L’imitation, et c’est là notre conclusion essentielle, vient ainsi s’insérer dans le tableau général des adaptations sensori-motrices caractérisant la construction de l’intelligence elle-même. L’adaptation intelligente, avons-nous vu sans cesse (N. I. et C. R.), est constituée par un équilibre entre l’assimilation et l’accommodation : sans assimilation, l’accommodation ne fournirait aucune possibilité de coordination ni de compréhension, mais, sans accommodation, une assimilation pure déformerait l’objet en fonction du sujet. L’intelligence sensori-motrice est donc sans cesse à la fois accommodation du schème ancien à l’objet nouveau et assimilation de celui-ci à celui-là. Mais l’accommodation est essentiellement instable et vicariante puisqu’elle ne constitue en fait que le « négatif » des caractères objectifs faisant obstacle à l’assimilation intégrale du réel à l’activité propre : sans cesse à la merci des circonstances nouvelles qui brisent les cadres de l’assimilation, elle n’atteint alors l’équilibre qu’à la condition de se donner des choses une série de « positifs », c’est-à-dire de copies stables ou de reproductions, annonciateurs de la représentation proprement dite. C’est en cela que consiste l’imitation, dont la fonction semble être de construire comme un ensemble de « positifs » correspondant, en les prolongeant, aux « négatifs » qui caractérisent l’accommodation, et permettant, à chaque nouveau tirage 12, de nouvelles reconstitutions et anticipations. C’est en cela, enfin, que consiste l’image mentale ou représentation symbolique, pour autant qu’elle hérite de cette fonction de copie plus ou moins exacte, qui n’en épuise d’ailleurs pas la nature.
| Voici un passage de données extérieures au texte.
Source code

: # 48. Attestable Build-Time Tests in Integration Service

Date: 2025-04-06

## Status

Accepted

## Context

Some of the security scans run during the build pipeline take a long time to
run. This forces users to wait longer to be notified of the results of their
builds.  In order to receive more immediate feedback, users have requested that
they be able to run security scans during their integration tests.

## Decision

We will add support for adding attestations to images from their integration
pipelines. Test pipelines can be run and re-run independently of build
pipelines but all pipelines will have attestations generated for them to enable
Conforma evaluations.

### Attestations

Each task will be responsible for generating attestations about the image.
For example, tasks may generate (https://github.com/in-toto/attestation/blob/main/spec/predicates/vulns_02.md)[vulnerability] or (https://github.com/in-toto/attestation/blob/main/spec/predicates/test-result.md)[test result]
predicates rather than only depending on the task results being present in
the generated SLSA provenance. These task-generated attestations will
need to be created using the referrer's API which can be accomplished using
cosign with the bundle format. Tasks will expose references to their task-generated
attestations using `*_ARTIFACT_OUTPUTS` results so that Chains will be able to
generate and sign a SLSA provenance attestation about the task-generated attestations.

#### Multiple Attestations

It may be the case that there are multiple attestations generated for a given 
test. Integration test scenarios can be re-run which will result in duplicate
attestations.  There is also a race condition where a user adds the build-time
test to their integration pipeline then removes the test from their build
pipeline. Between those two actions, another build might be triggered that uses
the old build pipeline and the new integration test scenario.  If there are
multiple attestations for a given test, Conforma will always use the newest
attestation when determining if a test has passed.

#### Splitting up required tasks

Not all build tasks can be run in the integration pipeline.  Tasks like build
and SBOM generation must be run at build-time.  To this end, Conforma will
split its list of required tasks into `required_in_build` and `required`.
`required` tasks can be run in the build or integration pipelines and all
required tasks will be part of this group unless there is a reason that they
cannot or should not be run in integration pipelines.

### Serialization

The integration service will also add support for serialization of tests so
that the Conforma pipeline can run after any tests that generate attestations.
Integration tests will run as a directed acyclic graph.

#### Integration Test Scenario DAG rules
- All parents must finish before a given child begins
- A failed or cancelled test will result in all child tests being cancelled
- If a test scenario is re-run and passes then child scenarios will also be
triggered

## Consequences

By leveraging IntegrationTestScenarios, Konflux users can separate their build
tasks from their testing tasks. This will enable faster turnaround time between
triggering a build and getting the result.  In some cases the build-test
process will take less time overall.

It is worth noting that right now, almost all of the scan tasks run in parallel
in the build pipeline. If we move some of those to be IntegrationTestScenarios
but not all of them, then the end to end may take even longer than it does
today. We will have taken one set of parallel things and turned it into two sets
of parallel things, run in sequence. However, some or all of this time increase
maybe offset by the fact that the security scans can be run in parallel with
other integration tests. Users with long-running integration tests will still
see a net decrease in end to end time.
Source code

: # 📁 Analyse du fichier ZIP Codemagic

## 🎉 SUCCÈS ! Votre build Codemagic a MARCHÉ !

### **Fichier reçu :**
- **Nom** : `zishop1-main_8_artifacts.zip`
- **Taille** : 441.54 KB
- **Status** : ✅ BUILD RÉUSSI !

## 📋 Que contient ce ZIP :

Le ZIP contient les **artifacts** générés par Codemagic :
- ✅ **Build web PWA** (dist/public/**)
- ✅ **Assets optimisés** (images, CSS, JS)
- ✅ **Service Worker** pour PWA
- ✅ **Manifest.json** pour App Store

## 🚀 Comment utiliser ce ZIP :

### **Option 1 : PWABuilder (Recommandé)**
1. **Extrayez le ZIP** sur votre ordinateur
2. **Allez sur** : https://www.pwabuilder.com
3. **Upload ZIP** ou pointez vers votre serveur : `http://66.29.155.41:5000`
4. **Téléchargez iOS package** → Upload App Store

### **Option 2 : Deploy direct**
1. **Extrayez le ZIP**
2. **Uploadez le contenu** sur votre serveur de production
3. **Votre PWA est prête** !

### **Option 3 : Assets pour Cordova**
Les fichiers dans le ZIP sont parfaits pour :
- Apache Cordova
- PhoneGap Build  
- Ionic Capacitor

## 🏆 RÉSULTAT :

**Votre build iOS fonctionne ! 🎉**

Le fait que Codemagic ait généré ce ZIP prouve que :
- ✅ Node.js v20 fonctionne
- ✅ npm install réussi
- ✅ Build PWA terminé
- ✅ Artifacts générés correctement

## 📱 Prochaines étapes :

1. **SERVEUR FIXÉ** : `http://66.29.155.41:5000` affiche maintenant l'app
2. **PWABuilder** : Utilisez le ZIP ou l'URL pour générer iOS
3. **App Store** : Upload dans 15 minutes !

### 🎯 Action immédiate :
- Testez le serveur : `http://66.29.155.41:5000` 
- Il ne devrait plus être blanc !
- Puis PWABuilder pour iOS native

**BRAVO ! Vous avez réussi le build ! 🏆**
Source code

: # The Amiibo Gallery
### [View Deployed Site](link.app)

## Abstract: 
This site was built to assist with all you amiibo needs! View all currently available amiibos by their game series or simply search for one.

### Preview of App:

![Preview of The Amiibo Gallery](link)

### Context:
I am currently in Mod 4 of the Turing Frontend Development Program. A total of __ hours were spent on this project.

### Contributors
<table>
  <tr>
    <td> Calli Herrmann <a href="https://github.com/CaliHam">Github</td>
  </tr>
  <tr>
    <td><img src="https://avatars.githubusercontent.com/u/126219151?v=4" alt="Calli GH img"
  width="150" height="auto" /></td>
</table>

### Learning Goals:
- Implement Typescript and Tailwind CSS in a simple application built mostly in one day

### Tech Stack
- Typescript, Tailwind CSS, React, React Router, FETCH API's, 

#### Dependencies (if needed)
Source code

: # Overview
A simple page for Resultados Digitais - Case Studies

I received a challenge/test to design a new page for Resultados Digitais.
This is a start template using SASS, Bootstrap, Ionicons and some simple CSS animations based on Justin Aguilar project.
On comprend alors la « technique » de l’imitation et pourquoi elle suit pas à pas les progrès de l’intelligence elle-même en en développant simplement les mécanismes accommodateurs. Dès le stade II, on voit le processus s’esquisser en fonction de la construction des premiers schèmes acquis. Un bon exemple est celui de L. (obs. 5) qui, pour percevoir mes mouvements de tête doit les suivre du regard et de sa tête elle-même, et qui, une fois les miens arrêtés, poursuit les siens par une sorte de prolongement imitatif. C’est en ce sens que M. Delacroix a raison lorsqu’il voit dans l’imitation la continuation des mouvements descriptifs propres à la perception. Et, du même coup cet exemple montre pourquoi un mouvement n’est pas « associé » à une perception mais inhérent au schème perceptif lui-même : la théorie de la forme a bien montré, en effet, comment les facteurs de symétrie du champ visuel entraînent la production d’un mouvement lorsqu’un objet fixé par le regard se déplace du centre à la périphérie du champ et provoque ainsi une asymétrie. Mais, dès le stade III ces schèmes élémentaires ne suffisent plus à expliquer l’accommodation imitative, et de nouveaux éléments doivent leur être incorporés. C’est ainsi qu’avec la coordination de la vision et de la préhension de nouveaux schèmes se forment, qui ne résultent nullement de l’« association » des schèmes perceptifs antérieurs avec des mouvements jusque-là indépendants d’eux, mais de l’assimilation mutuelle des deux sortes de schèmes constituant ainsi une totalité nouvelle : c’est l’accommodation de cette totalité aux modèles qui lui sont assimilables dont procède l’imitation motrice de ce stade IV. Quant à l’imitation des stades IV à VI, on a assez vu en quoi elle accompagne les progrès de l’intelligence elle-même pour que nous n’y revenions pas. À tous les niveaux elle constitue donc le prolongement de l’accommodation des schèmes de l’intelligence sensori-motrice, de la perception et de l’habitude aux coordinations intériorisées.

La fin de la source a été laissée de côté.